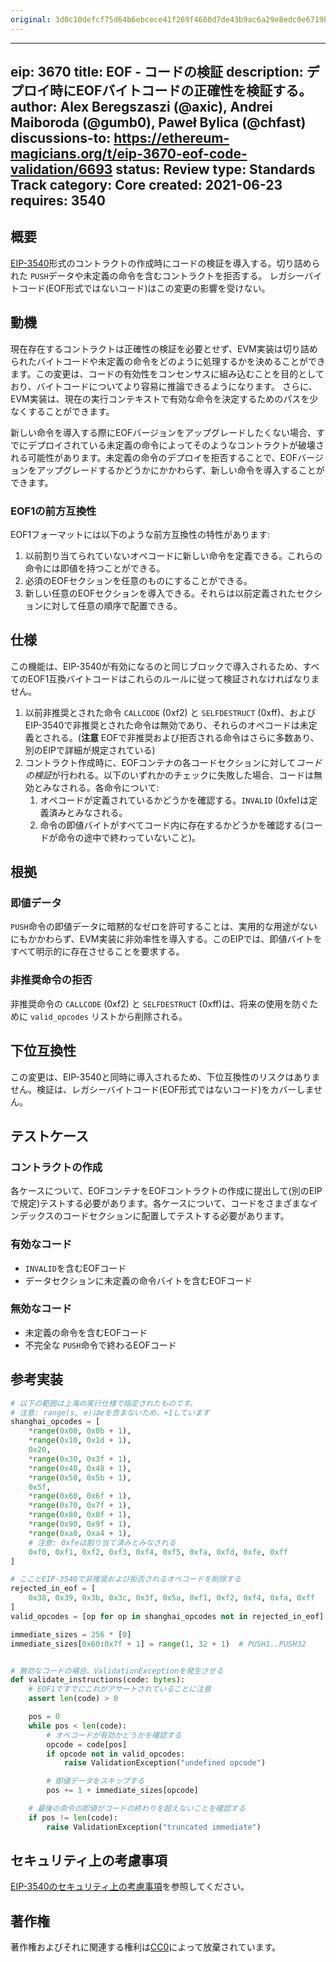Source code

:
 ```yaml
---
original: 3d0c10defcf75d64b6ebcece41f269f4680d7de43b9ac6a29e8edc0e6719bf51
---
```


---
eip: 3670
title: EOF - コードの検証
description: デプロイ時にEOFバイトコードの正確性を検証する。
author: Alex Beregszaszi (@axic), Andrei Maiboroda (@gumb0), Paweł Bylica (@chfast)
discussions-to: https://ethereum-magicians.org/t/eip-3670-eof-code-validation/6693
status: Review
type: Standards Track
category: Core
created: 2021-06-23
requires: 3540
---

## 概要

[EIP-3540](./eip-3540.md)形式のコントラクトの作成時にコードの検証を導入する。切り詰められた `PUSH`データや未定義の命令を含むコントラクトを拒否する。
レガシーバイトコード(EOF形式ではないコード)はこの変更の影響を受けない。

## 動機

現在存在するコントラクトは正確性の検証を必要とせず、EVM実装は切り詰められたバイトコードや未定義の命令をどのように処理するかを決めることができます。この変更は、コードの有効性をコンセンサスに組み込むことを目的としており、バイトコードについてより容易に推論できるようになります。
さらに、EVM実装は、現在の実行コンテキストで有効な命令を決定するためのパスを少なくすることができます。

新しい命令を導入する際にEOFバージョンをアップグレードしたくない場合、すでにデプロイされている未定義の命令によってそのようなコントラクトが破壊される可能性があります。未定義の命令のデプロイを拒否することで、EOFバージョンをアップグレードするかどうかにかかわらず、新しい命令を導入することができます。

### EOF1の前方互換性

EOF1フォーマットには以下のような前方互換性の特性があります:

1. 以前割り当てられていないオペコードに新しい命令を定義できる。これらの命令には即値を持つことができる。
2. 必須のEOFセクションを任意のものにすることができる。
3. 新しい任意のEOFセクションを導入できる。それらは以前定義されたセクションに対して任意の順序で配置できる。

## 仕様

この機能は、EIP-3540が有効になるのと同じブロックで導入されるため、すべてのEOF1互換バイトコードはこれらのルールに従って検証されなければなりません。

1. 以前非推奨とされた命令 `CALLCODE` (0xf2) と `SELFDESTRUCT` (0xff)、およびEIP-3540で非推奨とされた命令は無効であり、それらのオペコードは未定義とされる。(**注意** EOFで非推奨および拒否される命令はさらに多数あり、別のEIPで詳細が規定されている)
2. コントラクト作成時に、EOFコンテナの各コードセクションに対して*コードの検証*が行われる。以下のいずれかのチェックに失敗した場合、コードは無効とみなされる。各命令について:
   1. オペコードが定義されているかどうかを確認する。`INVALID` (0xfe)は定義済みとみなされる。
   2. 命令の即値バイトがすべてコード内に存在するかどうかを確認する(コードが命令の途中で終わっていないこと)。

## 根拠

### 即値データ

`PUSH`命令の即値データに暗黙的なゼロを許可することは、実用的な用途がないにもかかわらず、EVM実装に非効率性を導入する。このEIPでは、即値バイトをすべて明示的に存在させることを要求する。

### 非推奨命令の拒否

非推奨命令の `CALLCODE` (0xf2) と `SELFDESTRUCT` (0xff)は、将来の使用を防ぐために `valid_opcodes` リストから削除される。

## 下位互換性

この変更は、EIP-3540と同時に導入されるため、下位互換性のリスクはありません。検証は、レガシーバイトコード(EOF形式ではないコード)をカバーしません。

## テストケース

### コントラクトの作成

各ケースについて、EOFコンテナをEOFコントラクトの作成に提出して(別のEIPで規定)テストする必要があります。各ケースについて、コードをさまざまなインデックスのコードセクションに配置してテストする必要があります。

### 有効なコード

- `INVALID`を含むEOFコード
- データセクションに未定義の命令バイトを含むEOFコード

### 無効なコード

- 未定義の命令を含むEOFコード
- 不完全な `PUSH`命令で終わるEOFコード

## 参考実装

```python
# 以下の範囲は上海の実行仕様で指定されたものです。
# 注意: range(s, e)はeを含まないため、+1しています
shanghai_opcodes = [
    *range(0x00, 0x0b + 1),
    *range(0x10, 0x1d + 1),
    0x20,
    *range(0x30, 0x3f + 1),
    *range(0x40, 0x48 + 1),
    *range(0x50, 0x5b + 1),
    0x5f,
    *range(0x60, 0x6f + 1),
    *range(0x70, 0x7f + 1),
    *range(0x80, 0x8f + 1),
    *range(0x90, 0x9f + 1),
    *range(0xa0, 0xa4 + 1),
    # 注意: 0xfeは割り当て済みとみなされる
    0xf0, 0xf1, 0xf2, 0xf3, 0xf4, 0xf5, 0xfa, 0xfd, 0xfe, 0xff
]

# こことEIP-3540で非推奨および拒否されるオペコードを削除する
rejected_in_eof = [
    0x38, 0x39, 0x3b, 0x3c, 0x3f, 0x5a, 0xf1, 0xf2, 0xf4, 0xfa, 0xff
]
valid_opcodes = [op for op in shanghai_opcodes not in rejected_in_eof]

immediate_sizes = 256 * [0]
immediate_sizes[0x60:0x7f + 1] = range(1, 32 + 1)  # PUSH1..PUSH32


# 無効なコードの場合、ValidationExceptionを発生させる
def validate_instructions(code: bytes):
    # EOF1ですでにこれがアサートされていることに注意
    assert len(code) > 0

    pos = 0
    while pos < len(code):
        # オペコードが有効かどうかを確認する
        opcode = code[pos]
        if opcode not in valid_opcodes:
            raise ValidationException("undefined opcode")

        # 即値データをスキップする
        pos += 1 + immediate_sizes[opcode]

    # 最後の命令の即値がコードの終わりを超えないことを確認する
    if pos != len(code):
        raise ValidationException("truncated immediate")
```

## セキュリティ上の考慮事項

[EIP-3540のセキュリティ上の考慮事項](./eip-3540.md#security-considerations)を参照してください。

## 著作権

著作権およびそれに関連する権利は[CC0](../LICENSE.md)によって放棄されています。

==

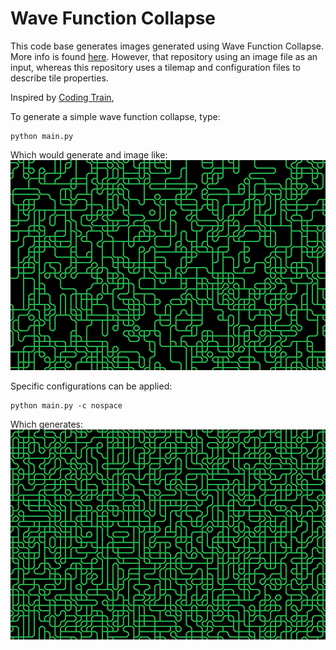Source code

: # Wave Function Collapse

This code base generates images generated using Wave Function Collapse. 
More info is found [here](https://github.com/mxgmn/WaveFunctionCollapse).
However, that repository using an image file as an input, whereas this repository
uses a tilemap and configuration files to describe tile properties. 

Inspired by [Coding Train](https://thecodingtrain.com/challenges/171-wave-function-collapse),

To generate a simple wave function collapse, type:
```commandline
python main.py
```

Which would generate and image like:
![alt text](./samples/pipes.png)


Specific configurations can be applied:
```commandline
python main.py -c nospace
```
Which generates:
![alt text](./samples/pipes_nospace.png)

==

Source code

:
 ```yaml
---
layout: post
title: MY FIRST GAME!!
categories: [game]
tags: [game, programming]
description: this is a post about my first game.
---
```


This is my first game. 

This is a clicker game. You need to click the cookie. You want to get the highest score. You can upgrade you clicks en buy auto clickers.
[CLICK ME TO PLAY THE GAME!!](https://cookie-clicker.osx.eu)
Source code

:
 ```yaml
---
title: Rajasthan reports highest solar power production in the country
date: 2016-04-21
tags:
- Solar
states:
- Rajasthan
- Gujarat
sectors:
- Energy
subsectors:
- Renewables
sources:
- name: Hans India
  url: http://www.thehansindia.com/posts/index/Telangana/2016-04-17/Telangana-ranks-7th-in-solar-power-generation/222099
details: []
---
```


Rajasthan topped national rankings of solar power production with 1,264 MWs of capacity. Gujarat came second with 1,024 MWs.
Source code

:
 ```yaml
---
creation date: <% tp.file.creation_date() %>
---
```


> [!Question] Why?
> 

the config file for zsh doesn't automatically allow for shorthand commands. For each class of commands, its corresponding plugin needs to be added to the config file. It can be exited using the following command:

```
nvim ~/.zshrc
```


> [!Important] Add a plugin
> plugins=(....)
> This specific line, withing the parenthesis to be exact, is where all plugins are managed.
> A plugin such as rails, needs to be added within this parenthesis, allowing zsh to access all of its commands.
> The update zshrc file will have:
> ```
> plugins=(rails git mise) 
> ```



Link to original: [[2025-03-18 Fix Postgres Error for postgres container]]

WORK TASK:
Which lines of the data include the string "needs"? Find them and copy each one.

PROBLEM SOLUTION:
the config file for zsh doesn't automatically allow for shorthand commands. For each class of commands, its corresponding plugin needs to be added to the config file. It can be exited using the following command:
> A plugin such as rails, needs to be added within this parenthesis, allowing zsh to access all of its commands.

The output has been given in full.